US Military Site Compromised Again – Days After Google Called for Rewarding Hackers
On June 2 this year, Google came up with a statement that, to me, appeared outrageous or, at best, politically incorrect. “Hackers who manage to infiltrate a company’s network and then tell them about it should be thanked and paid,” Google had said.
If businesses themselves invite hackers to smash their networks it is their choice. But expecting them to be disciplined and confine their activities to ethical hacking is not a secure way to fulfil a requirement. What about the threat of losing public data confidentiality?
Cybervandalism: Notwithstanding the hundreds of billions of dollars that data breaches cost companies annually (some peg the loss at $1 trillion a year already and expect it to hit $2.1 trillion in 2019), Google wants those taking a crack at cybervandalism to be rewarded.
Google may have had only the white hat hackers in mind – a bunch of professionals who do not nurture any malicious intent.
Considered among the finest coders, they command a premium among IT firms. Google, Apple and the like have a big band of hackers in their payrolls. That is a sane approach as they will work within acceptable norms and stay clear of network mayhem.
If they have malice to none, why call them hackers, which is hardly an honourable title? Why not call them security experts instead?
What hat they wear will be beyond us!: The Google exhortation, nonetheless, is aimed at freelance hackers. So how can one be sure what hat the hackers wear when they are independent coders?
They can choose to wear whatever hat that suits them best monetarily – can be black, grey, blue or whatever. In short, anything but white!
They can even end up being a hactivist! Hacking with a message!
This is what appears to have happened when a militant group going by the name, The Syrian Electronic Army, hacked the U.S. military site this Monday — less than a week after Google’s call for firms to be soft on hackers.
No Data Compromise: The US military put on a brave front claiming no data has been stolen but took the site offline to assess the damage.
The Syrian Electronic Army, owing allegiance to the regime of Syrian President Bashar al Assad, had in the past claimed responsibility for breaking into the sites of several newspapers and agencies, including The New York Times, The Washington Post, the BBC and CBS News.

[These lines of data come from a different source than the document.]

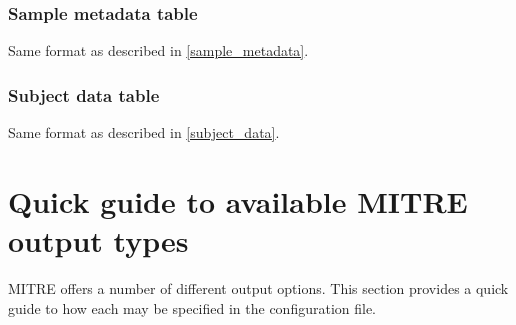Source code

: \documentclass[12pt]{report}
\begin{document}
\subsection{Sample metadata table} Same format as described in \ref{sample_metadata}.

\subsection{Subject data table} Same format as described in \ref{subject_data}.

\chapter{Quick guide to available MITRE output types}
MITRE offers a number of different output options. This section
provides a quick guide to how each may be specified in the configuration
file.
\end{document}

Earlier this year also, the social media accounts of the US military had been hacked as well by ISIS. followers.
Prolific Espionage Group: Cyber attacks have been assuming lethal proportions with even a secret branch of China’s military specialising in it. This branch is considered one of the most prolific Internet espionage groups worldwide.
Moreover, Chinese hackers have in the past attempted to steal personal data from US government networks. Then there are hackers acting out of North Korea.
With terrorism being the biggest threat the world faces, having to deal with a soft brood hooked on creating havoc is not a welcome augury!